Thousands march for gun control after mass shootings in the US

Mass shooting suirvivor X Gonzalez speaks during March for Our Lives 2022 on June 11, 2022 in Washington, DC.

(Picture: Getty Images for March For Our Lives)

Thousands of Americans have joined protests across the country demanding tighter gun control after a spate of deadly mass shootings.

“Enough is enough,” District of Columbia Mayor Muriel Bowser told the second March for Our Lives rally in Washington DC which was attended by around 30,000 people.

“I speak as a mayor, a mom, and I speak for millions of Americans and America’s mayors who are demanding that Congress do its job. And its job is to protect us, to protect our children from gun violence.”

Speaker after speaker in Washington called on senators, who are seen as a major impediment to legislation, to act or face being voted out of office, especially given the shock to the nation’s conscience after 19 children and two teachers were killed May 24 at Robb Elementary School in Uvalde.

“If our government can’t do anything to stop 19 kids from being killed and slaughtered in their own school, and decapitated, it’s time to change who is in government,” said David Hogg, a survivor of the 2018 shooting that killed 17 students and staff at Marjory Stoneman Douglas High School in Parkland, Florida.

A gun control rally in Michigan (AP)

A co-founder of the March For Our Lives organization that was created after that shooting and held its first rally in Washington not long afterward, Hogg led the crowd in chants of “Vote them out.”

President Joe Biden, who was in California when the Washington rally began, said his message to demonstrators was “keep marching” and added that he is “mildly optimistic” about legislative negotiations to address gun violence.

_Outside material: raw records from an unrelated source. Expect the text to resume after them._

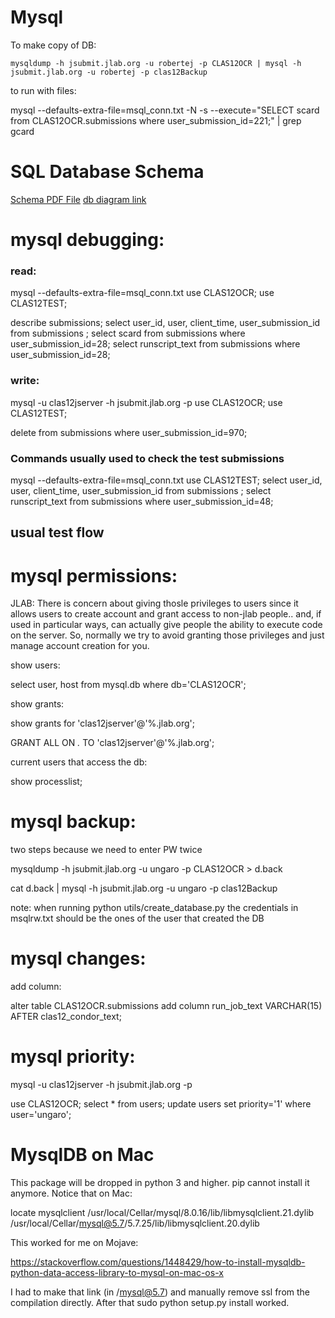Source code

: # Mysql 

To make copy of DB:

`mysqldump -h jsubmit.jlab.org -u robertej -p CLAS12OCR | mysql -h jsubmit.jlab.org -u robertej -p clas12Backup`

to run with files:

mysql --defaults-extra-file=msql_conn.txt -N -s --execute="SELECT scard from CLAS12OCR.submissions where user_submission_id=221;" | grep gcard


# SQL Database Schema

[Schema PDF File](CLAS12_Simulations_DB.pdf)
[db diagram link](https://dbdiagram.io/d/5c9b829bf7c5bb70c72f6c34)


# mysql debugging:

### read:

mysql --defaults-extra-file=msql_conn.txt
use CLAS12OCR;
use CLAS12TEST;

describe submissions;
select user_id, user, client_time, user_submission_id from submissions ;
select scard from submissions where user_submission_id=28;
select runscript_text from submissions where user_submission_id=28;

### write:

mysql -u clas12jserver -h jsubmit.jlab.org -p
use CLAS12OCR;
use CLAS12TEST;

 delete from submissions where user_submission_id=970;
 
 
 ### Commands usually used to check the test submissions
 mysql --defaults-extra-file=msql_conn.txt
 use CLAS12TEST;
 select user_id, user, client_time, user_submission_id from submissions ;
 select runscript_text from submissions where user_submission_id=48;

 
 
 
 ## usual test flow
 
 # mysql permissions:

JLAB:
There is concern about giving thosle privileges to users since it allows users to create account and grant access to non-jlab people.. and, if used in particular ways, can actually give people the ability to execute code on the server. 
So, normally we try to avoid granting those privileges and just manage account creation for you. 

show users:

select user, host from mysql.db where db='CLAS12OCR';

show grants:

show grants for 'clas12jserver'@'%.jlab.org';

GRANT ALL ON *.* TO 'clas12jserver'@'%.jlab.org';

current users that access the db: 
 
 show processlist;



# mysql backup:

two steps because we need to enter PW twice

mysqldump -h jsubmit.jlab.org -u ungaro -p CLAS12OCR > d.back

cat d.back | mysql -h jsubmit.jlab.org -u ungaro -p clas12Backup

note: when running python utils/create_database.py the credentials in msqlrw.txt should be the ones of the user that created the DB



# mysql changes:

add column:

alter table CLAS12OCR.submissions add column run_job_text VARCHAR(15) AFTER clas12_condor_text;



# mysql priority:

mysql -u clas12jserver -h jsubmit.jlab.org -p

 use CLAS12OCR;
 select * from users;
 update users set priority='1' where user='ungaro';


# MysqlDB on Mac

This package will be dropped in python 3 and higher.
pip cannot install it anymore.
Notice that on Mac:

locate mysqlclient
/usr/local/Cellar/mysql/8.0.16/lib/libmysqlclient.21.dylib
/usr/local/Cellar/mysql@5.7/5.7.25/lib/libmysqlclient.20.dylib


This worked for me on Mojave: 

https://stackoverflow.com/questions/1448429/how-to-install-mysqldb-python-data-access-library-to-mysql-on-mac-os-x


I had to make that link (in /mysql@5.7) and manually remove ssl from the compilation directly. After that sudo python setup.py install worked.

Biden recently delivered an impassioned address to the nation in which he called for several steps, including raising the age limit for buying assault-style weapons.

Survivors of mass shootings and other incidents of gun violence have lobbied legislators and testified on Capitol Hill this week.

Among them was Miah Cerrillo, an 11-year-old girl who survived the shooting at Robb Elementary in Texas.

She described for lawmakers how she covered herself with a dead classmate’s blood to avoid being shot.

The House has passed bills to raise the age limit to buy semi-automatic weapons and establish federal “red flag” laws.

A bipartisan group of senators had hoped to reach agreement this week on a framework for addressing the issue and held talks Friday, but no deal was announced.